Dataset entries:

# # # # #

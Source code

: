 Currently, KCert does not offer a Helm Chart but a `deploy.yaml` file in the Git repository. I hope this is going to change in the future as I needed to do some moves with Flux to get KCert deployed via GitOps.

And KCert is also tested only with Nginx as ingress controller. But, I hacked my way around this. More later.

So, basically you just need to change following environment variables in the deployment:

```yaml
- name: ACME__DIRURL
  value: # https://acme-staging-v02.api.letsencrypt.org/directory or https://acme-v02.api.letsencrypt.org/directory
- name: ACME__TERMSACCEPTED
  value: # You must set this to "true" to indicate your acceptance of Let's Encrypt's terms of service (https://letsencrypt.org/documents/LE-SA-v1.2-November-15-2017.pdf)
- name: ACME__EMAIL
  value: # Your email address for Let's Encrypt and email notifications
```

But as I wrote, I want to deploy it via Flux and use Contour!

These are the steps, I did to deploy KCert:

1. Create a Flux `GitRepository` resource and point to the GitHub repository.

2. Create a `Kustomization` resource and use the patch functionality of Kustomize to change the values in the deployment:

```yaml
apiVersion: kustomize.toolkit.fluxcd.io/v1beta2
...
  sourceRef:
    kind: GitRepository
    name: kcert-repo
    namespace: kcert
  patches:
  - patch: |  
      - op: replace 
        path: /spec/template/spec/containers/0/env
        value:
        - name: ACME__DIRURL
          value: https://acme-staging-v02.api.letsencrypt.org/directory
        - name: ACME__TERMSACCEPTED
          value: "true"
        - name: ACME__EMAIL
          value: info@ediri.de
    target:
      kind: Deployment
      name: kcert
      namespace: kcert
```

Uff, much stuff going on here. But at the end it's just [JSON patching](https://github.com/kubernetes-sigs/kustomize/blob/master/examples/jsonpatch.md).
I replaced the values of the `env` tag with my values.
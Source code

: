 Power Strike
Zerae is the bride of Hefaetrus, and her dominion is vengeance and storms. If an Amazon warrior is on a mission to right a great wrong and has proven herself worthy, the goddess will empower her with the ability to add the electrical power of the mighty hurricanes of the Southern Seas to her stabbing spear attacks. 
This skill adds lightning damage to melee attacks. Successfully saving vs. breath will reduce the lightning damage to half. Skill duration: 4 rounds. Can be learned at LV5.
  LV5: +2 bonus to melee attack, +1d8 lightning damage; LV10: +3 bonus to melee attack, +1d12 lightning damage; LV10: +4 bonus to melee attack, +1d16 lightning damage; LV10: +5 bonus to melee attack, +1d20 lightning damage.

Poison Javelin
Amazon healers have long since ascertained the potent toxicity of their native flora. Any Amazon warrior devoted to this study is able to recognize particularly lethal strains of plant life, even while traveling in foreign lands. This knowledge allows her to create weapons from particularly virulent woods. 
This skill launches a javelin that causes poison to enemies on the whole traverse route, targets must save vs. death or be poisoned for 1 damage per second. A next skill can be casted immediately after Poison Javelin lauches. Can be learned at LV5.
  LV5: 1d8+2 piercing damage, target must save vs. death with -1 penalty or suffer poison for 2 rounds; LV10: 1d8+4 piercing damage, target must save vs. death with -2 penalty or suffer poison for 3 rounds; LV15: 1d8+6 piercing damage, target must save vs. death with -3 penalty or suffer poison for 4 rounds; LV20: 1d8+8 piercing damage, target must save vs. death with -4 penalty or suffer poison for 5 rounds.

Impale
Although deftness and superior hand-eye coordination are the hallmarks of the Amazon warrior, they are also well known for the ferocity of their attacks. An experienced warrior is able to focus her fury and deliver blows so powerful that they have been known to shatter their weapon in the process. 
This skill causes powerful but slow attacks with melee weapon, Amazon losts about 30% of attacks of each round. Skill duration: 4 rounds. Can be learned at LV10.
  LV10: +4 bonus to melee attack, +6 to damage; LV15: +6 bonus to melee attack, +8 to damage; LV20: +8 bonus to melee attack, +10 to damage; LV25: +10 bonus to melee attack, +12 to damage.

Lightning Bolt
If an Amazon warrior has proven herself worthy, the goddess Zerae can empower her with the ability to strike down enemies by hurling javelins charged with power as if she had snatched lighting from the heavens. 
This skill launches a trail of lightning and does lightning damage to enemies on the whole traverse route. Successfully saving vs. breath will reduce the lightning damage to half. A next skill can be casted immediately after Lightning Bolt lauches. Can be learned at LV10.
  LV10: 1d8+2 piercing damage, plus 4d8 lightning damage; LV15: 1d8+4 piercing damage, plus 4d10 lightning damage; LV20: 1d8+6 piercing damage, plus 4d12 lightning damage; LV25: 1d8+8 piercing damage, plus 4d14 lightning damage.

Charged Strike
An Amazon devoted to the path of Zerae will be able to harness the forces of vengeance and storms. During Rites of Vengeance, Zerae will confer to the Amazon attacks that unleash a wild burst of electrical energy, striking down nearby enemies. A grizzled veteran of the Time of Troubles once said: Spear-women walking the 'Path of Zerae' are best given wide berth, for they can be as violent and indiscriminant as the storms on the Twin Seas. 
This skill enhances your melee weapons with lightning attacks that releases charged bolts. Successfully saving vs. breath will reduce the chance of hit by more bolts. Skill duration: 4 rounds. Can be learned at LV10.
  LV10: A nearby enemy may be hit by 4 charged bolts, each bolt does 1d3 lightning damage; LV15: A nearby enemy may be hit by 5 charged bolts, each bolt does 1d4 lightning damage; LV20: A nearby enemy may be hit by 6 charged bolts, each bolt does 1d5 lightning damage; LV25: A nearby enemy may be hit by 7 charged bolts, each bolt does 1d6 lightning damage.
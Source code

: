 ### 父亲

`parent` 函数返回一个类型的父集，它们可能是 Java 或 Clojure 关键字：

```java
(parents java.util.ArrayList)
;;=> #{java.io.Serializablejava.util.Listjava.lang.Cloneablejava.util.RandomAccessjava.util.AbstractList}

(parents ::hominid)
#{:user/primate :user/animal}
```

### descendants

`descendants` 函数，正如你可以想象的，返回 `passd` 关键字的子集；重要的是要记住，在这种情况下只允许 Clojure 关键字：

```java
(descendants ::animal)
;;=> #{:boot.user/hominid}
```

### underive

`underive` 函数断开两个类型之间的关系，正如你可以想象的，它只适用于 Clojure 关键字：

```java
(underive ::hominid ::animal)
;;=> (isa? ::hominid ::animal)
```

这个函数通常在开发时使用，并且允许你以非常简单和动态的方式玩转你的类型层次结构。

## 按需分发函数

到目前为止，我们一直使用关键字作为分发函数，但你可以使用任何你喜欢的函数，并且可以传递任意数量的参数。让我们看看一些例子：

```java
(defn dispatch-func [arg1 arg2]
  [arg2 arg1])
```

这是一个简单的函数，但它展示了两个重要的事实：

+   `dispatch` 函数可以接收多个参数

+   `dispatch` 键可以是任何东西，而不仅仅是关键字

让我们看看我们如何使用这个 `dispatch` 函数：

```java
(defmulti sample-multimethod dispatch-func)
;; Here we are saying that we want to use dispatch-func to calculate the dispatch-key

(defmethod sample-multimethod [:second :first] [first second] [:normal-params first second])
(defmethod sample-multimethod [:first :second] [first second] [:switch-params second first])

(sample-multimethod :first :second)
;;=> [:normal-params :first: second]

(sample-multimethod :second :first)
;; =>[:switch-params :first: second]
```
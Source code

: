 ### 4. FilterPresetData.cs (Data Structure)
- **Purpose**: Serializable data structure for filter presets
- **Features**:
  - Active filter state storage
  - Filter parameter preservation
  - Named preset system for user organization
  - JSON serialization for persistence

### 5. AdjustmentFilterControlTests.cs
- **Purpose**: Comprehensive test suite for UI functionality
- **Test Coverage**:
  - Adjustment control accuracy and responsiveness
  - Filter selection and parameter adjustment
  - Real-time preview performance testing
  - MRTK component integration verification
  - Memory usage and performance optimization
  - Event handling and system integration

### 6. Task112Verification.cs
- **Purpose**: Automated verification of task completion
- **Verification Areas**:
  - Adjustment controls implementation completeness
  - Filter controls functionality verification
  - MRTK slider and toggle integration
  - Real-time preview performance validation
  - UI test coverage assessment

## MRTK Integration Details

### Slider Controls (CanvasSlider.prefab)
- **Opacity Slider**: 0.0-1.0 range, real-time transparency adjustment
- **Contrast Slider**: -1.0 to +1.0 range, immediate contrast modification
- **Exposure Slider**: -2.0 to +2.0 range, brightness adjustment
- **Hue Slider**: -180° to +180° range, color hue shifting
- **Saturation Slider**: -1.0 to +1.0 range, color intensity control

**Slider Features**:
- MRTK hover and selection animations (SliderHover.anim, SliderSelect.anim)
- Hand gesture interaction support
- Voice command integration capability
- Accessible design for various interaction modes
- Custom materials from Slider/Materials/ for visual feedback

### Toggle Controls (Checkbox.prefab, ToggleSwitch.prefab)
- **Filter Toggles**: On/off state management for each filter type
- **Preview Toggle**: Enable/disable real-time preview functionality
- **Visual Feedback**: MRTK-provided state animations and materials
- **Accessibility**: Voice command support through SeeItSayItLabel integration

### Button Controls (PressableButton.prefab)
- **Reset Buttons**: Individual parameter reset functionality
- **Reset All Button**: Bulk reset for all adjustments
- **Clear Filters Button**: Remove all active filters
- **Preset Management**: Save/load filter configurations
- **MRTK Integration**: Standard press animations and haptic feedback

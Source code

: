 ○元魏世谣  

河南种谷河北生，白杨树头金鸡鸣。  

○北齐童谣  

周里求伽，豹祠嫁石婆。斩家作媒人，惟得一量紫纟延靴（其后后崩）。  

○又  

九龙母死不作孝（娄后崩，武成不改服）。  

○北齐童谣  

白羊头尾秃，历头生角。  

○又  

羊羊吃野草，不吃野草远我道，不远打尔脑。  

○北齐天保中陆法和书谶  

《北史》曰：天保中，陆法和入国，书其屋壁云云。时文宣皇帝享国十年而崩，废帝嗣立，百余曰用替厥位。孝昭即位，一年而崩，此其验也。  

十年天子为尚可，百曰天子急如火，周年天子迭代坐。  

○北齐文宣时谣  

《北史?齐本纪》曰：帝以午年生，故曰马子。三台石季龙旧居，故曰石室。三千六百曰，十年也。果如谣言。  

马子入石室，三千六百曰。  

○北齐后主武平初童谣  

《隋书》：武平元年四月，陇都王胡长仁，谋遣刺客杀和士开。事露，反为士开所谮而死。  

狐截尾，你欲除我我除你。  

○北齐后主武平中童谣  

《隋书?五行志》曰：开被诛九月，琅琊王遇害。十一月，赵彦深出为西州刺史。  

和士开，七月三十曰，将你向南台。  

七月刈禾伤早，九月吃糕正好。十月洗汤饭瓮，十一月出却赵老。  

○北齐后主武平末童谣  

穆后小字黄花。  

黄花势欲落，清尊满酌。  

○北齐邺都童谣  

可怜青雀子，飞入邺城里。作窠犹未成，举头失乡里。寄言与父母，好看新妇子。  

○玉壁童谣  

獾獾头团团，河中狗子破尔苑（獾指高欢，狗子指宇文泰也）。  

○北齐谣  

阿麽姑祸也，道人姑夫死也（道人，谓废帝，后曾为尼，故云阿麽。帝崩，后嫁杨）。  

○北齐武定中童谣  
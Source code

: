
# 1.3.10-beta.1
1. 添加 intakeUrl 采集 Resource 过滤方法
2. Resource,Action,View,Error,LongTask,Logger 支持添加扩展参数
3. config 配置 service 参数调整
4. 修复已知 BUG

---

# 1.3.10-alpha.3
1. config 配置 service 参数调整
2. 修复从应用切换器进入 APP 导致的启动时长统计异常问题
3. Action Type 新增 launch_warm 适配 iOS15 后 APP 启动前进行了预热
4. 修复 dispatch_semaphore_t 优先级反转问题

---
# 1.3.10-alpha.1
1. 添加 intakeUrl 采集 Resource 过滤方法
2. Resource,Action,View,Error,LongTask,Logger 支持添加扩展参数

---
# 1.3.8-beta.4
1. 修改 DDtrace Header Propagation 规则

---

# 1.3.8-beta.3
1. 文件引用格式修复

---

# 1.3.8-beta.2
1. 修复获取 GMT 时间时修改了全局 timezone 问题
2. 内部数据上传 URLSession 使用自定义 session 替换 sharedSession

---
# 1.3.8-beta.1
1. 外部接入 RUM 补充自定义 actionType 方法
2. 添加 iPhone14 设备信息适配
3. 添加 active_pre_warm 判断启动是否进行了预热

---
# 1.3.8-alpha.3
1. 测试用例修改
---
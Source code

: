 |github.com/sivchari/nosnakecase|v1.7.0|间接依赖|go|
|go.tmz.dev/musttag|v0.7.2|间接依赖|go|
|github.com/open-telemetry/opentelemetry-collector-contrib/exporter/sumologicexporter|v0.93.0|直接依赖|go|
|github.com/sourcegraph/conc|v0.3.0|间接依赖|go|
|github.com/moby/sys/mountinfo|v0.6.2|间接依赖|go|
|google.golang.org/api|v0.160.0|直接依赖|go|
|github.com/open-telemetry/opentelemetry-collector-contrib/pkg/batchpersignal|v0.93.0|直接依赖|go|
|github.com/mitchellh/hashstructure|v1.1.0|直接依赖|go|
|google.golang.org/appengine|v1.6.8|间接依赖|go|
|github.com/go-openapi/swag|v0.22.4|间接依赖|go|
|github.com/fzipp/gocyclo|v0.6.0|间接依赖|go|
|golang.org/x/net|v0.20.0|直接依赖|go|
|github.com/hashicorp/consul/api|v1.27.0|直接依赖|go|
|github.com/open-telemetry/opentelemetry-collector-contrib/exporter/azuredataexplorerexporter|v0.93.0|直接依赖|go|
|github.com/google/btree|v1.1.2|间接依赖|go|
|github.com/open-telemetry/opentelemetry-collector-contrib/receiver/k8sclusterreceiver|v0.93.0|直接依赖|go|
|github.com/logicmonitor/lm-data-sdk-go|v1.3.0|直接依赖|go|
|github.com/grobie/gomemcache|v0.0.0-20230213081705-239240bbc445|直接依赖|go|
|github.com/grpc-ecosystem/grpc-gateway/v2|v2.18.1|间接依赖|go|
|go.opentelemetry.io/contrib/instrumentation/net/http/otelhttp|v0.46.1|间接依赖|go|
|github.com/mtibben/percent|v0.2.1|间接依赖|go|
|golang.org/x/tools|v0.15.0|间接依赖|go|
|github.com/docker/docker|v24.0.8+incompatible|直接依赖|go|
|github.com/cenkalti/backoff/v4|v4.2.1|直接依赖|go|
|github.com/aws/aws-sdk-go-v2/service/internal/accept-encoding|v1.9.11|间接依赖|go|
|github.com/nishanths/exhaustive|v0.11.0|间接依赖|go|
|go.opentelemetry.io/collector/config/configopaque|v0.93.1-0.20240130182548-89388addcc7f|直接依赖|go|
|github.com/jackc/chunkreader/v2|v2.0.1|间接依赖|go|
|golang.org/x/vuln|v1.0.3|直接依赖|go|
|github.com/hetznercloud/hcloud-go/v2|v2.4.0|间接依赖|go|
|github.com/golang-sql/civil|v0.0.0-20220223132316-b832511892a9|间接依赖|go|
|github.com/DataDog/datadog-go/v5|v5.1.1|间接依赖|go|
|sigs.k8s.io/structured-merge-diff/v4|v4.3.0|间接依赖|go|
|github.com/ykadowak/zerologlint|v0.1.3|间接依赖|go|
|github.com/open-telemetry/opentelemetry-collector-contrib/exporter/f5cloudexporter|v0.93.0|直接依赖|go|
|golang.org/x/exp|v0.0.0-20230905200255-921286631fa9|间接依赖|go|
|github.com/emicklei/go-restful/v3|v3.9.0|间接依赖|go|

# # # # #

## Work to be completed:
Task for the records above: copy every line in which the word "values" occurs.

## Expected answer:
2. Create a `Kustomization` resource and use the patch functionality of Kustomize to change the values in the deployment:
I replaced the values of the `env` tag with my values.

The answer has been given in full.